Enter Kendrick Perkins, who decided to pour a tanker truck full of gasoline on the fire during a recent appearance on the Road Trippin’ Show. He didn’t just criticize the team; he went for the jugular regarding the team’s franchise cornerstone.
Kendrick Perkins Goes Scorched Earth on Leonard
We all know Big Perk doesn’t hold back, but this assessment was brutal even by his standards. Perkins didn’t mince words, labeling Leonard as “one of the worst free agent signings in NBA history.”
Ouch. But is he wrong?
Perkins argued that the signing has effectively set the franchise back “10 to 15 years.” When you look at the desolate wasteland of assets the Clippers currently possess, it is hard to argue against that logic. The team went all-in during the summer of 2019, convinced they were buying a dynasty. Instead, they bought a part-time superstar and a ticket to mediocrity.
“They paid him over $300 million,” Perkins pointed out, noting that Leonard has only suited up for 277 out of a possible 492 games since putting on a Clippers uniform. That is barely over 50%. Imagine showing up to your job half the time and demanding a raise. That is essentially what has happened here. The Clippers paid premium prices for a luxury car that spends six months of the year in the mechanic’s shop.
The Trade That Will Haunt LA Forever
To understand why Perkins is calling this the worst signing ever, you have to look at the collateral damage.
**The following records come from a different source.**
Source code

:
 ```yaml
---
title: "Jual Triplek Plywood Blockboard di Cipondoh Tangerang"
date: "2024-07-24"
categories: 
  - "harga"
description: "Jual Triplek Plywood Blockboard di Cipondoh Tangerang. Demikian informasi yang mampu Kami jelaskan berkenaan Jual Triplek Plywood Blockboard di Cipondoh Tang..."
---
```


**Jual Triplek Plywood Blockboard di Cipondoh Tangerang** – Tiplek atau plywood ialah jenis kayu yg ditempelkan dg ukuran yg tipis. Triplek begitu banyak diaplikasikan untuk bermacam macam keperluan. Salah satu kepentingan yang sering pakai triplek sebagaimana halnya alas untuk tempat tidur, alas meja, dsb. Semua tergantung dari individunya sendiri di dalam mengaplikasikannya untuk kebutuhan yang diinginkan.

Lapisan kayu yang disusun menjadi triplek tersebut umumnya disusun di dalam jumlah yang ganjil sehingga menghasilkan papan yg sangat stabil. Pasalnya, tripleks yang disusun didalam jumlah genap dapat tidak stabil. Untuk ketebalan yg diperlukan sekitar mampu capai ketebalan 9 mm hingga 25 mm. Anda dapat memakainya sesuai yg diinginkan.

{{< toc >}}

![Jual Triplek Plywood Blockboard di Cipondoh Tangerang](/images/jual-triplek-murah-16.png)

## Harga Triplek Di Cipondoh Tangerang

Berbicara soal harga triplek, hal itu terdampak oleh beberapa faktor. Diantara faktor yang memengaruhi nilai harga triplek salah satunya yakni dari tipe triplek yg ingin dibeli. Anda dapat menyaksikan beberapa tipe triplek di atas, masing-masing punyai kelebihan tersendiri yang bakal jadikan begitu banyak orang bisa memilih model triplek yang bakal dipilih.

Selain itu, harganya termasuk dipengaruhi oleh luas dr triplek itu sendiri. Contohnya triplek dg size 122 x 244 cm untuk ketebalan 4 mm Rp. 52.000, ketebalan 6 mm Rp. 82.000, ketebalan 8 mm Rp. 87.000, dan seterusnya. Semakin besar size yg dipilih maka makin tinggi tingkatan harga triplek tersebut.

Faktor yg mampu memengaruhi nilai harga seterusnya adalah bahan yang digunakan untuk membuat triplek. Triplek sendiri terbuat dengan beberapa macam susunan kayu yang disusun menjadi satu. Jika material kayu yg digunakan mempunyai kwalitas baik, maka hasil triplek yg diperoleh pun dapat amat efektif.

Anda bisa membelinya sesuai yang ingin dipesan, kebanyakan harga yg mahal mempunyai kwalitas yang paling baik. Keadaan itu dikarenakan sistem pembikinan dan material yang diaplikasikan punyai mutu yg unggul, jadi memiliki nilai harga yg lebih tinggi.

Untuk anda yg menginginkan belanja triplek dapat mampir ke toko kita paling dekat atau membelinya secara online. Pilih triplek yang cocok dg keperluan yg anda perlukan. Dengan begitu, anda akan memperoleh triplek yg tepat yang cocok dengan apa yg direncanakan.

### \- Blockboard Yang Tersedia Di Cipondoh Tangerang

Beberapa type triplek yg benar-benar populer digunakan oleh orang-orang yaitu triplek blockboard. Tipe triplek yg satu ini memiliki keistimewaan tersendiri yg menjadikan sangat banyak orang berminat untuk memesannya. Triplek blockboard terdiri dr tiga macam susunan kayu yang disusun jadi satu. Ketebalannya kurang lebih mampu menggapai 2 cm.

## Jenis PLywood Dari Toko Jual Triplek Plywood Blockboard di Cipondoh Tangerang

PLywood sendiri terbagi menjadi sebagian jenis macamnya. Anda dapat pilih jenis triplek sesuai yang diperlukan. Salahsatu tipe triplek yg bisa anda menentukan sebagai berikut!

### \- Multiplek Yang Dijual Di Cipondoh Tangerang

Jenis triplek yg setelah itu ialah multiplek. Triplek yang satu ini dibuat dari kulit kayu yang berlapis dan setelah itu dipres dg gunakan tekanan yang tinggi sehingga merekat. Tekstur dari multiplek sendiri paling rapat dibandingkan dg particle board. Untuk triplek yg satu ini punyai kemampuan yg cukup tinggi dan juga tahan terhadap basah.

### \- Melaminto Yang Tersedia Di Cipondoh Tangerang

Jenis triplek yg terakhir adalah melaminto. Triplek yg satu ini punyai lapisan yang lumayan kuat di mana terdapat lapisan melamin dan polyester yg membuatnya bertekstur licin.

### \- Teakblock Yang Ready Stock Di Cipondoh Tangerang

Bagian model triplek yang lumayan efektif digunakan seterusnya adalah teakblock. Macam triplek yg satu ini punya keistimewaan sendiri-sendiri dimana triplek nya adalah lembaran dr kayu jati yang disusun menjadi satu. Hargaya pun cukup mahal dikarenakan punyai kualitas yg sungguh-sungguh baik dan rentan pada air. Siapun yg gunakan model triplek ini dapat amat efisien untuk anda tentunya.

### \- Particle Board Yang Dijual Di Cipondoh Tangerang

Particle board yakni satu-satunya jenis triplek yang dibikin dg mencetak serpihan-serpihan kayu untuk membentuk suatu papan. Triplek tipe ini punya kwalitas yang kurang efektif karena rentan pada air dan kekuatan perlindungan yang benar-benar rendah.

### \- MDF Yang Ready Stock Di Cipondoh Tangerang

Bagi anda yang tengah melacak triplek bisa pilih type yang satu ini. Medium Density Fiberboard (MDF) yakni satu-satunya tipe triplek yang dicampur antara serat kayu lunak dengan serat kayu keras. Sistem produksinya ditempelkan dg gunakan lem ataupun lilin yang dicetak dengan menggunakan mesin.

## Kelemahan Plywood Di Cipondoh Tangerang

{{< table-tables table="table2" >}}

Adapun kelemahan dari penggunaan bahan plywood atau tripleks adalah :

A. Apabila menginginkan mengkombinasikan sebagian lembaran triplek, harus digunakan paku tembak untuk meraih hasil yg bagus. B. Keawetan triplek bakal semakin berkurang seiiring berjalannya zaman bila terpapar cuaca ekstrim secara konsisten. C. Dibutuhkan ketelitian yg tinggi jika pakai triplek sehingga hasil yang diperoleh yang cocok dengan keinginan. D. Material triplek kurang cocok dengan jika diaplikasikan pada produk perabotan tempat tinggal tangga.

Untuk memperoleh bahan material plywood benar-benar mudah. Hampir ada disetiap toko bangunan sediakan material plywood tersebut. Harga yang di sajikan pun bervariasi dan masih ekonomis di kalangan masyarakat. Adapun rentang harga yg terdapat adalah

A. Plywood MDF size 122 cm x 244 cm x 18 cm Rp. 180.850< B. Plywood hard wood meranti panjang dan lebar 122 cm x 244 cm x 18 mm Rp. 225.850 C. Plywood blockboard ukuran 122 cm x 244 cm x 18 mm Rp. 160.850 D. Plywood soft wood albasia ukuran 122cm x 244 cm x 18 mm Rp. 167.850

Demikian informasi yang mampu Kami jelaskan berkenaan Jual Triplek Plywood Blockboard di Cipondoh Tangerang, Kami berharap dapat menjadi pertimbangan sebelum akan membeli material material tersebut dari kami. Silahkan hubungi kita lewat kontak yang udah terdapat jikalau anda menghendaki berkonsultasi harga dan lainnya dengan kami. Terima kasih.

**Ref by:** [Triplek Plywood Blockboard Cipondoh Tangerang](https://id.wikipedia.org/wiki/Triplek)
Leonard didn’t just come to LA alone; he essentially held the front office hostage, demanding they acquire a second star before he put pen to paper.
That demand led to the infamous trade where the Clippers shipped Shai Gilgeous-Alexander and a historic haul of five first-round picks to OKC for Paul George.
In hindsight, that trade looks like a robbery in broad daylight. SGA has blossomed into a legitimate MVP candidate, leading a young, hungry Thunder team that is dominating the West. Meanwhile, Paul George is now a Philadelphia 76er, and Leonard is battling his own body just to stay on the floor.
Perkins hammered this point home: “The Clippers were begging and pleading for him to say, ‘Hey, bro, we got to keep SGA.’ He didn’t want SGA.”
Because Leonard didn’t want to wait for a young player to develop, the Clippers mortgaged their entire future. Now, the bill has come due, and the account is overdrawn.

Stuck in Basketball Purgatory
The reality for the Clippers is bleak. They are in “no man’s land.” If they keep losing, they hand a lottery pick to a division rival. If they try to win, they likely hit a ceiling of a first-round exit—assuming Leonard stays healthy, which is never a safe bet.
Perkins noted that this team was supposed to be “looking the Lakers eye to eye.” Instead, they are looking up from the bottom of the standings while the Lakers (drama and all) remain relevant.
The Clippers are trapped. They can’t rebuild because they don’t own their picks. They can’t contend because their roster is old and disjointed. They are zombie-walking through the season, led by a superstar who is historically great when he plays, but historically unavailable.
If this experiment ends without a ring—and let’s be real, it’s over—Perkins might go down as being 100% correct. This wasn’t just a swing and a miss; it was a strikeout that cost the franchise a decade.